Academic Preceptor(s):
Eugene Mochan, PhD, DO, Philadelphia College of Osteopathic Medicine

Community Preceptor(s):
Brian Weaver, Haddington Townhouses Youth Summer Enrichment Program

The Community Site:
Haddington Townhouses, located in West Philadelphia, offers a Youth Summer Enrichment Program for children aged 7 to 12 who reside in the townhouses.

Healthy People 2010:
Leading Health Indicators:  Injury and Violence; Physical Activity; Tobacco Use
Focus Areas:  Educational and Community-Based Programs; Health Communication; Injury and Violence Prevention; Nutrition and Overweight; Physical Activity and Fitness

The Project:
Mary and Jen organized educational and recreational field trips for 25 children aged 7 to 12 from the Haddington Townhouses.  The field trips provided the youth with an opportunity to experience different cultures and environments, while breaking down the impact of negative societal expectations and helping them develop a sense of personal value and pride. Mary and Jen also incorporated a health education component to the field trips that focused on nutrition, cardiovascular health, resisting negative peer pressure and violence prevention. 

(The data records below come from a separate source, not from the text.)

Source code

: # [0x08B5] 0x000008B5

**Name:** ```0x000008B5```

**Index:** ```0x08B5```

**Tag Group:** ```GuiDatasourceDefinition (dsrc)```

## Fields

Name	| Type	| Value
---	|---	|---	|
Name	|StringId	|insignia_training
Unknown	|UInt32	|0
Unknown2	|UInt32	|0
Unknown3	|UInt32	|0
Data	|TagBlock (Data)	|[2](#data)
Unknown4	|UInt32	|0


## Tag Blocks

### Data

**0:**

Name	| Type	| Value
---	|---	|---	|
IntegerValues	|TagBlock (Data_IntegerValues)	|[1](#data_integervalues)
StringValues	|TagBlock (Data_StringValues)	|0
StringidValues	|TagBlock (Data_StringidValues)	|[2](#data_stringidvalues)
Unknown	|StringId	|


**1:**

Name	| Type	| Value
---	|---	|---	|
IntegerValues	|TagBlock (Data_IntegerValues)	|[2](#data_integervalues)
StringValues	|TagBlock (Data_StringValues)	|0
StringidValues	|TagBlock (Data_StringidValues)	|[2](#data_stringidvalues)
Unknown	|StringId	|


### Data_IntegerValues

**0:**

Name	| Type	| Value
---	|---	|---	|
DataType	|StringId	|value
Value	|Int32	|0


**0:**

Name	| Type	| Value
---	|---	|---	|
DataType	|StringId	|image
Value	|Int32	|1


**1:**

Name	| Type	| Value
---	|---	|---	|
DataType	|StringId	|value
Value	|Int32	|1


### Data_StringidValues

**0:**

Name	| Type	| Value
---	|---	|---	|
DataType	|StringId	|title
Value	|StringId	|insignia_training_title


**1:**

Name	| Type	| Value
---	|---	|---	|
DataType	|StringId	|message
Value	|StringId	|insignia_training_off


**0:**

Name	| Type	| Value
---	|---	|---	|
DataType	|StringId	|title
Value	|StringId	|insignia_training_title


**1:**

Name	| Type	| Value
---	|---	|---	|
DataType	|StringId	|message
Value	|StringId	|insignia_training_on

Jen said, “My experience with the children at Haddington has made me realize how serious of an impact negative expectations have on children and why it is so important to reverse these effects and fix the underlying problem.” 

Mary stated, “My experience in BTG has greatly enhanced my understanding of the economic and social inequalities amongst various populations in Philadelphia, and this knowledge will be critical to understanding the hardships faced by my future patients and to my ability to serve them.”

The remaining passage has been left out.